### WORK TASK
Below are records; please write out exactly the lines from the first line through the line containing "李宗盛：总体而言，同质化严重", with no pictures.

### DATA FOR ANALYSIS
[Start of section]

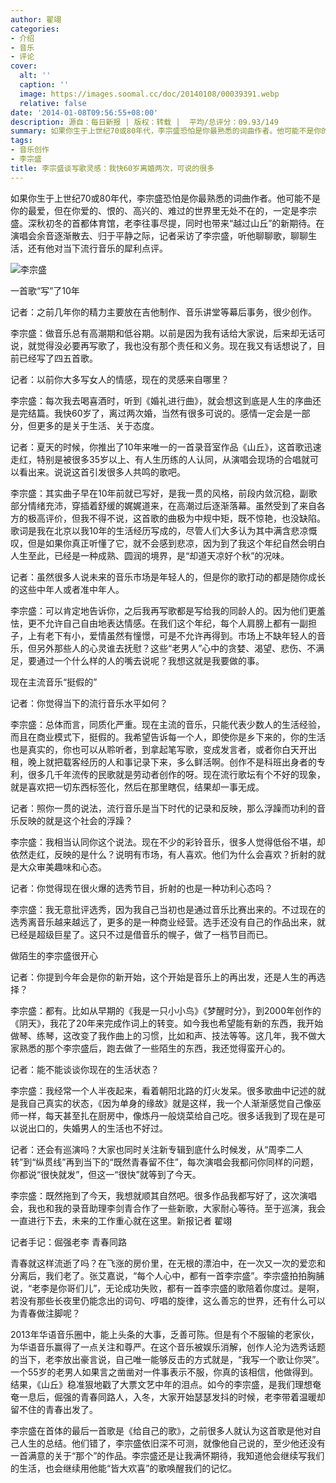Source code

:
 ```yaml
---
author: 翟翊
categories:
- 介绍
- 音乐
- 评论
cover:
  alt: ''
  caption: ''
  image: https://images.soomal.cc/doc/20140108/00039391.webp
  relative: false
date: '2014-01-08T09:56:55+08:00'
description: 源自：每日新报 | 版权：转载 |  平均/总评分：09.93/149
summary: 如果你生于上世纪70或80年代，李宗盛恐怕是你最熟悉的词曲作者。他可能不是你的最爱，但在你爱的、恨的、高兴的、难过的世界里无处不在的，一定是李宗盛。深秋初冬的首都体育馆，老李往事尽提，同时也带来“越过山丘”的新期待。在演唱会余音逐渐散去、归于平静之际，记者采访了李宗盛，听他聊聊歌，聊聊生活，还有他对当下流行音乐的犀利点评……
tags:
- 音乐创作
- 李宗盛
title: 李宗盛谈写歌灵感：我快60岁离婚两次，可说的很多
---
```


如果你生于上世纪70或80年代，李宗盛恐怕是你最熟悉的词曲作者。他可能不是你的最爱，但在你爱的、恨的、高兴的、难过的世界里无处不在的，一定是李宗盛。深秋初冬的首都体育馆，老李往事尽提，同时也带来“越过山丘”的新期待。在演唱会余音逐渐散去、归于平静之际，记者采访了李宗盛，听他聊聊歌，聊聊生活，还有他对当下流行音乐的犀利点评。

![李宗盛](https://images.soomal.cc/doc/20140108/00039391.webp)





一首歌“写”了10年

记者：之前几年你的精力主要放在吉他制作、音乐讲堂等幕后事务，很少创作。

李宗盛：做音乐总有高潮期和低谷期。以前是因为我有话给大家说，后来却无话可说，就觉得没必要再写歌了，我也没有那个责任和义务。现在我又有话想说了，目前已经写了四五首歌。

记者：以前你大多写女人的情感，现在的灵感来自哪里？

李宗盛：每次我去喝喜酒时，听到《婚礼进行曲》，就会想这到底是人生的序曲还是完结篇。我快60岁了，离过两次婚，当然有很多可说的。感情一定会是一部分，但更多的是关于生活、关于态度。

记者：夏天的时候，你推出了10年来唯一的一首录音室作品《山丘》，这首歌迅速走红，特别是被很多35岁以上、有人生历练的人认同，从演唱会现场的合唱就可以看出来。说说这首引发很多人共鸣的歌吧。

李宗盛：其实曲子早在10年前就已写好，是我一贯的风格，前段内敛沉稳，副歌部分情绪充沛，穿插着舒缓的娓娓道来，在高潮过后逐渐落幕。虽然受到了来自各方的极高评价，但我不得不说，这首歌的曲极为中规中矩，既不惊艳，也没缺陷。歌词是我在北京以我10年的生活经历写成的，尽管人们大多认为其中满含悲凉慨叹，但是如果你真正听懂了它，就不会感到悲凉，因为到了我这个年纪自然会明白人生至此，已经是一种成熟、圆润的境界，是“却道天凉好个秋”的况味。

记者：虽然很多人说未来的音乐市场是年轻人的，但是你的歌打动的都是随你成长的这些中年人或者准中年人。

李宗盛：可以肯定地告诉你，之后我再写歌都是写给我的同龄人的。因为他们更羞怯，更不允许自己自由地表达情感。在我们这个年纪，每个人肩膀上都有一副担子，上有老下有小，爱情虽然有憧憬，可是不允许再得到。市场上不缺年轻人的音乐，但另外那些人的心灵谁去抚慰？这些“老男人”心中的贪婪、渴望、悲伤、不满足，要通过一个什么样的人的嘴去说呢？我想这就是我要做的事。

现在主流音乐“挺假的”

记者：你觉得当下的流行音乐水平如何？

李宗盛：总体而言，同质化严重。现在主流的音乐，只能代表少数人的生活经验，而且在商业模式下，挺假的。我希望告诉每一个人，即使你是乡下来的，你的生活也是真实的，你也可以从聆听者，到拿起笔写歌，变成发言者，或者你白天开出租，晚上就把载客经历的人和事记录下来，多么鲜活啊。创作不是科班出身者的专利，很多几千年流传的民歌就是劳动者创作的呀。现在流行歌坛有个不好的现象，就是喜欢把一切东西标签化，然后在那里瞎侃，结果却一事无成。

记者：照你一贯的说法，流行音乐是当下时代的记录和反映，那么浮躁而功利的音乐反映的就是这个社会的浮躁？

李宗盛：我相当认同你这个说法。现在不少的彩铃音乐，很多人觉得低俗不堪，却依然走红，反映的是什么？说明有市场，有人喜欢。他们为什么会喜欢？折射的就是大众审美趣味和心态。

记者：你觉得现在很火爆的选秀节目，折射的也是一种功利心态吗？

李宗盛：我无意批评选秀，因为我自己当初也是通过音乐比赛出来的。不过现在的选秀离音乐越来越远了，更多的是一种商业经营。选手还没有自己的作品出来，就已经是超级巨星了。这只不过是借音乐的幌子，做了一档节目而已。

做陌生的李宗盛很开心

记者：你提到今年会是你的新开始，这个开始是音乐上的再出发，还是人生的再选择？

李宗盛：都有。比如从早期的《我是一只小小鸟》《梦醒时分》，到2000年创作的《阴天》，我花了20年来完成作词上的转变。如今我也希望能有新的东西，我开始做琴、练琴，这改变了我作曲上的习惯，比如和声、技法等等。这几年，我不做大家熟悉的那个李宗盛后，跑去做了一些陌生的东西，我还觉得蛮开心的。

记者：能不能谈谈你现在的生活状态？

李宗盛：我经常一个人半夜起来，看着朝阳北路的灯火发呆。很多歌曲中记述的就是我自己真实的状态，《因为单身的缘故》就是这样，我一个人渐渐感觉自己像巫师一样，每天甚至扎在厨房中，像炼丹一般烧菜给自己吃。很多话我到了现在是可以说出口的，失婚男人的生活也不好过。

记者：还会有巡演吗？大家也同时关注新专辑到底什么时候发，从“周李二人转”到“纵贯线”再到当下的“既然青春留不住”，每次演唱会我都问你同样的问题，你都说“很快就发”，但这一“很快”就等到了今天。

李宗盛：既然拖到了今天，我想就顺其自然吧。很多作品我都写好了，这次演唱会，我也和我的录音助理李剑青合作了一些新歌，大家耐心等待。至于巡演，我会一直进行下去，未来的工作重心就在这里。新报记者 翟翊

记者手记：倔强老李 青春同路

青春就这样流逝了吗？在飞涨的房价里，在无根的漂泊中，在一次又一次的爱恋和分离后，我们老了。张艾嘉说，“每个人心中，都有一首李宗盛”。李宗盛拍拍胸脯说，“老李是你哥们儿”，无论成功失败，都有一首李宗盛的歌陪着你度过。是啊，若没有那些长夜里仍能念出的词句、哼唱的旋律，这么善忘的世界，还有什么可以为青春做注脚呢？

2013年华语音乐圈中，能上头条的大事，乏善可陈。但是有个不服输的老家伙，为华语音乐赢得了一点关注和尊严。在这个音乐被娱乐消解，创作人沦为选秀话题的当下，老李放出豪言说，自己唯一能够反击的方式就是，“我写一个歌让你哭”。一个55岁的老男人如果言之凿凿对一件事表示不服，你真的该相信，他做得到。结果，《山丘》稳准狠地戳了大票文艺中年的泪点。如今的李宗盛，是我们理想奄奄一息后，倔强的青春同路人，入冬，大家开始瑟瑟发抖的时候，老李带着温暖却留不住的青春出发了。

李宗盛在首体的最后一首歌是《给自己的歌》，之前很多人就认为这首歌是他对自己人生的总结。他们错了，李宗盛依旧深不可测，就像他自己说的，至少他还没有一首满意的关于“那个”的作品。李宗盛还是让我满怀期待，我知道他会继续写我们的生活，也会继续用他能“皆大欢喜”的歌唤醒我们的记忆。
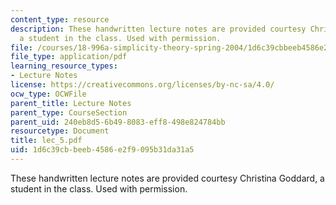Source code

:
 ```yaml
---
content_type: resource
description: These handwritten lecture notes are provided courtesy Christina Goddard,
  a student in the class. Used with permission.
file: /courses/18-996a-simplicity-theory-spring-2004/1d6c39cbbeeb4586e2f9095b31da31a5_lec_5.pdf
file_type: application/pdf
learning_resource_types:
- Lecture Notes
license: https://creativecommons.org/licenses/by-nc-sa/4.0/
ocw_type: OCWFile
parent_title: Lecture Notes
parent_type: CourseSection
parent_uid: 240eb8d5-6b49-8083-eff8-498e824784bb
resourcetype: Document
title: lec_5.pdf
uid: 1d6c39cb-beeb-4586-e2f9-095b31da31a5
---
```

These handwritten lecture notes are provided courtesy Christina Goddard, a student in the class. Used with permission.
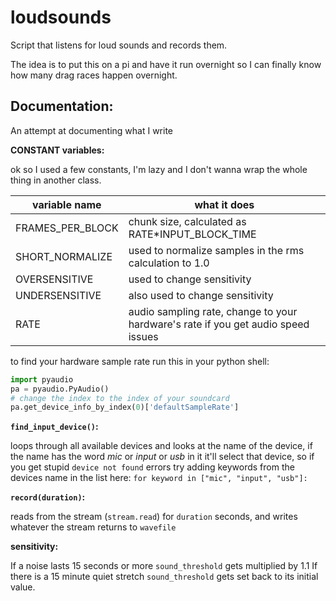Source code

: # loudsounds
Script that listens for loud sounds and records them.

The idea is to put this on a pi and have it run overnight so I can finally
know how many drag races happen overnight.


## Documentation:
An attempt at documenting what I write

**CONSTANT variables:**

ok so I used a few constants, I'm lazy and I don't wanna wrap
the whole thing in another class.

variable name      |   what it does
-------------------|----------------------------------------------------------
FRAMES_PER_BLOCK   |   chunk size, calculated as RATE*INPUT_BLOCK_TIME
SHORT_NORMALIZE    |   used to normalize samples in the rms calculation to 1.0
OVERSENSITIVE      |   used to change sensitivity
UNDERSENSITIVE     |   also used to change sensitivity
RATE               |   audio sampling rate, change to your hardware's rate if you get audio speed issues

to find your hardware sample rate run this in your python shell:
``` python
import pyaudio
pa = pyaudio.PyAudio()
# change the index to the index of your soundcard
pa.get_device_info_by_index(0)['defaultSampleRate']
```


**`find_input_device()`:**

loops through all available devices and looks at the
name of the device, if the name has the word *mic* or *input* or *usb* in it
it'll select that device, so if you get stupid `device not found` errors
try adding keywords from the devices name in the list here:
`for keyword in ["mic", "input", "usb"]:`


**`record(duration)`:**

reads from the stream (`stream.read`) for `duration` seconds, and writes
whatever the stream returns to `wavefile`


**sensitivity:**

If a noise lasts 15 seconds or more `sound_threshold` gets multiplied by 1.1
If there is a 15 minute quiet stretch `sound_threshold` gets set back to its
initial value.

[End of section]

### SOLUTION TO THIS PROBLEM
Source code

:
 ```yaml
---
author: 翟翊
categories:
- 介绍
- 音乐
- 评论
cover:
  alt: ''
  caption: ''
  image: https://images.soomal.cc/doc/20140108/00039391.webp
  relative: false
date: '2014-01-08T09:56:55+08:00'
description: 源自：每日新报 | 版权：转载 |  平均/总评分：09.93/149
summary: 如果你生于上世纪70或80年代，李宗盛恐怕是你最熟悉的词曲作者。他可能不是你的最爱，但在你爱的、恨的、高兴的、难过的世界里无处不在的，一定是李宗盛。深秋初冬的首都体育馆，老李往事尽提，同时也带来“越过山丘”的新期待。在演唱会余音逐渐散去、归于平静之际，记者采访了李宗盛，听他聊聊歌，聊聊生活，还有他对当下流行音乐的犀利点评……
tags:
- 音乐创作
- 李宗盛
title: 李宗盛谈写歌灵感：我快60岁离婚两次，可说的很多
---
```


如果你生于上世纪70或80年代，李宗盛恐怕是你最熟悉的词曲作者。他可能不是你的最爱，但在你爱的、恨的、高兴的、难过的世界里无处不在的，一定是李宗盛。深秋初冬的首都体育馆，老李往事尽提，同时也带来“越过山丘”的新期待。在演唱会余音逐渐散去、归于平静之际，记者采访了李宗盛，听他聊聊歌，聊聊生活，还有他对当下流行音乐的犀利点评。

![李宗盛](https://images.soomal.cc/doc/20140108/00039391.webp)





一首歌“写”了10年

记者：之前几年你的精力主要放在吉他制作、音乐讲堂等幕后事务，很少创作。

李宗盛：做音乐总有高潮期和低谷期。以前是因为我有话给大家说，后来却无话可说，就觉得没必要再写歌了，我也没有那个责任和义务。现在我又有话想说了，目前已经写了四五首歌。

记者：以前你大多写女人的情感，现在的灵感来自哪里？

李宗盛：每次我去喝喜酒时，听到《婚礼进行曲》，就会想这到底是人生的序曲还是完结篇。我快60岁了，离过两次婚，当然有很多可说的。感情一定会是一部分，但更多的是关于生活、关于态度。

记者：夏天的时候，你推出了10年来唯一的一首录音室作品《山丘》，这首歌迅速走红，特别是被很多35岁以上、有人生历练的人认同，从演唱会现场的合唱就可以看出来。说说这首引发很多人共鸣的歌吧。

李宗盛：其实曲子早在10年前就已写好，是我一贯的风格，前段内敛沉稳，副歌部分情绪充沛，穿插着舒缓的娓娓道来，在高潮过后逐渐落幕。虽然受到了来自各方的极高评价，但我不得不说，这首歌的曲极为中规中矩，既不惊艳，也没缺陷。歌词是我在北京以我10年的生活经历写成的，尽管人们大多认为其中满含悲凉慨叹，但是如果你真正听懂了它，就不会感到悲凉，因为到了我这个年纪自然会明白人生至此，已经是一种成熟、圆润的境界，是“却道天凉好个秋”的况味。

记者：虽然很多人说未来的音乐市场是年轻人的，但是你的歌打动的都是随你成长的这些中年人或者准中年人。

李宗盛：可以肯定地告诉你，之后我再写歌都是写给我的同龄人的。因为他们更羞怯，更不允许自己自由地表达情感。在我们这个年纪，每个人肩膀上都有一副担子，上有老下有小，爱情虽然有憧憬，可是不允许再得到。市场上不缺年轻人的音乐，但另外那些人的心灵谁去抚慰？这些“老男人”心中的贪婪、渴望、悲伤、不满足，要通过一个什么样的人的嘴去说呢？我想这就是我要做的事。

现在主流音乐“挺假的”

记者：你觉得当下的流行音乐水平如何？

李宗盛：总体而言，同质化严重。现在主流的音乐，只能代表少数人的生活经验，而且在商业模式下，挺假的。我希望告诉每一个人，即使你是乡下来的，你的生活也是真实的，你也可以从聆听者，到拿起笔写歌，变成发言者，或者你白天开出租，晚上就把载客经历的人和事记录下来，多么鲜活啊。创作不是科班出身者的专利，很多几千年流传的民歌就是劳动者创作的呀。现在流行歌坛有个不好的现象，就是喜欢把一切东西标签化，然后在那里瞎侃，结果却一事无成。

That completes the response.